A brand new interdisciplinary major, set to debut this fall, pulls experts from four of the University of Richmond’s five schools to create a curriculum with a focus on the moral assessment of law and public policy. The Philosophy, Politics, Economics and Law (PPEL) program is a collaborative effort between the School of Arts & Sciences, the Robins School of Business, the Jepson School of Leadership Studies and the School of Law.
“The program will allow us to work with students to talk about what types of public policy or legal institutions we should adopt, drawing from work in disparate fields,” said Professor David Lefkowitz, the program’s coordinator.
Lefkowitz says that one of the most novel aspects of the program is a series of classes that will allow students to examine a single public policy issue through approaches from each of the disciplines.
“Our view is that for many students the best approach to thinking about public policy and the laws is actually going to be an approach that crosses these disciplinary boundaries,” he said. “We feel this to be a worthy alternative to a class that probes deeply but with a narrower focus, or that is taught from only one disciplinary perspective.”
Lefkowitz said discussion about creating a PPEL program began when professors noticed many students would major in one of the disciplines, and minor in one or more of the others.
“We could see that students were looking for an overall course of study that allowed them to take the different disciplines,” he said.

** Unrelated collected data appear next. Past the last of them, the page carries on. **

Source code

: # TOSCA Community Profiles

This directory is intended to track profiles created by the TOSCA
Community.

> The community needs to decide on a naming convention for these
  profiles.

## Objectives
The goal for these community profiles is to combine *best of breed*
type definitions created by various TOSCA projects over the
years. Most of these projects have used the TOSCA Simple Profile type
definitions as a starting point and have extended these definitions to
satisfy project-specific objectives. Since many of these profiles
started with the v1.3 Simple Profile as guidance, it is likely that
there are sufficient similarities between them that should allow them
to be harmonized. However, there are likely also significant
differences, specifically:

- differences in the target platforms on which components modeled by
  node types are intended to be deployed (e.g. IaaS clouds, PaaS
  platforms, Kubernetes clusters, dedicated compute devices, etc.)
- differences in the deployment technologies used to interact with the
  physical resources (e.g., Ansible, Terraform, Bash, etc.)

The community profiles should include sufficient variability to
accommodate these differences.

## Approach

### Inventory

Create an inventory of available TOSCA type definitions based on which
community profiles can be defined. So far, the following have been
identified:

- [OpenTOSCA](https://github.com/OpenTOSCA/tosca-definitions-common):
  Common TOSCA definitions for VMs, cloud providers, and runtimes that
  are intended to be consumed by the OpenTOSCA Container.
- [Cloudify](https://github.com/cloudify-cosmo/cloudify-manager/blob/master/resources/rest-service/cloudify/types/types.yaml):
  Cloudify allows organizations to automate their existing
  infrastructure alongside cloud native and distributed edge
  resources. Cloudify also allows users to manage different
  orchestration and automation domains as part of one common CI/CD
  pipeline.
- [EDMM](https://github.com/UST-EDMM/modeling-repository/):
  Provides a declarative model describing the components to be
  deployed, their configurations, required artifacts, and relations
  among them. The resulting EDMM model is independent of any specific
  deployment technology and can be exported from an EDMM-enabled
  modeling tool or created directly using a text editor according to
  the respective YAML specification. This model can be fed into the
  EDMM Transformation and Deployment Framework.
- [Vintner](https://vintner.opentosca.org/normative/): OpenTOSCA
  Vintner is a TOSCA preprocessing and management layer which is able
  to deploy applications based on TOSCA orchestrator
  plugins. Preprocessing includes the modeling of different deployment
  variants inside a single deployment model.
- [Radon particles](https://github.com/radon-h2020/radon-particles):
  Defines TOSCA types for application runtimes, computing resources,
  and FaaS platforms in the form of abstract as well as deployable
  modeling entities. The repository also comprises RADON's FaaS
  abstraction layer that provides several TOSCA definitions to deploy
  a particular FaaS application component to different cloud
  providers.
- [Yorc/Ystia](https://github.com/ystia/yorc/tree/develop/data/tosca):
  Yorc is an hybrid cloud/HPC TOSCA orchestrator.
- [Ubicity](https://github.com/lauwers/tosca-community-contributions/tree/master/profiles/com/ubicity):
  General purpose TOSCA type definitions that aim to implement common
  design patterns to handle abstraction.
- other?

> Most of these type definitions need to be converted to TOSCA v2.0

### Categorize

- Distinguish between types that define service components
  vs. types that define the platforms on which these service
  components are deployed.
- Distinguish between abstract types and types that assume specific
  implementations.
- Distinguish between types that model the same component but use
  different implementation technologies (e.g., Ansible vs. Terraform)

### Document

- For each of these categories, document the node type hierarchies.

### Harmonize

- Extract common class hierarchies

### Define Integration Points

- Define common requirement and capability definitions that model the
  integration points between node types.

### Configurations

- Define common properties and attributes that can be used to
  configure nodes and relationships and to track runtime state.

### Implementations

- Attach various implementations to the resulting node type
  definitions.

Joshua Flanders, ‘12, was one of the first students to express interest in the major. For him, the program’s appeal lay in the curriculum’s broad academic scope.
“I was having trouble narrowing down my interests into just one major,” Flanders said. “I feel that the PPEL major will give me a broad foundation of knowledge for anything I choose to do after graduation, be it business school, law school, or any number of careers.”
Lefkowitz says the program is an excellent addition to Richmond, as it “fulfills the historic mission of a liberal arts education.”
“I think the PPEL program is a modern instantiation of the original purpose of the liberal arts college, which is to educate students to become virtuous citizens and active participants in a democratic political society,” Lefkowitz said. “I fully expect PPEL majors to play a prominent role in shaping the local, national, and global communities to which they belong.”